Я снова дал ей свой платок. Она вытерла слезы.
— Ну, теперь все в порядке?
Она кивнула.
— Теперь идем спать?
Она еще раз кивнула.
— Ну так, идем! — Я поднял ее с ковра и взял на руки.
Она тихо вскрикнула. Но я крепко держал ее. Она была удивительно легкой. Когда я нес ее в гостевую, она прижалась своей щекой к моей. Я уложил ее в постель, как маленького ребенка, поставил на тумбочку стакан с водой и положил рядом две таблетки снотворного:
— Прими одну, если все-таки не сможешь заснуть.
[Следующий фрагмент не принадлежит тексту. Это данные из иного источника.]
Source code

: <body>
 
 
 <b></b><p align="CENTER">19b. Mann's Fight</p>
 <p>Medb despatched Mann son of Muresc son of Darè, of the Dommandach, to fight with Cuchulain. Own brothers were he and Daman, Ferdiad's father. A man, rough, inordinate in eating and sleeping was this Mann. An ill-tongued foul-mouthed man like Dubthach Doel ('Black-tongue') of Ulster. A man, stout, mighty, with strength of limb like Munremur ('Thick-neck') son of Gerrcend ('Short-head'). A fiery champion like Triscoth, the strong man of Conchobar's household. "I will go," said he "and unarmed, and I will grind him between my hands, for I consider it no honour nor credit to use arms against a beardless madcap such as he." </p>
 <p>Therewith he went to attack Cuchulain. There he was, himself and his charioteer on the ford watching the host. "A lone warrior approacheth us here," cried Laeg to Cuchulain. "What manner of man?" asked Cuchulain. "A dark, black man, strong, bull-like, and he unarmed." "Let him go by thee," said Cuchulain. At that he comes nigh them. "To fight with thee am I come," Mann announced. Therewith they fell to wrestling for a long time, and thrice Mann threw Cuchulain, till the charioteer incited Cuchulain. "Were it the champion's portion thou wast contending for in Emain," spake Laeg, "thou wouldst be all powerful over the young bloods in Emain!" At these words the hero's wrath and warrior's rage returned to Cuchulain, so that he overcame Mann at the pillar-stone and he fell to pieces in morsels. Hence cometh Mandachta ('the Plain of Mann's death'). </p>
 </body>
А потом другую, но сначала — подождать, ладно?
— Мне ни одной не надо. Теперь я буду спать, как сурок. Теперь, когда я знаю, что ты позвонишь врачу. Ты позвонишь ему завтра, точно позвонишь?
— Точно. Но надо будет поосторожнее, тебя ведь охраняет криминальная полиция.
— О Боже!
— Ничего, не страшно. Здесь три выхода и еще один через подвал. Вся эта охрана — глупый фарс. Не бойся. Они не увидят ни как мы будем выходить, ни как вернемся. А теперь спи, наконец!
Я укрыл ее, как укрывают маленьких детей, хотя мне в голову и пришла мысль, что при нынешних обстоятельствах можно бы попытаться и еще раз. Но я не стал пытаться.
— Наклони ко мне голову, — прошептала Ирина.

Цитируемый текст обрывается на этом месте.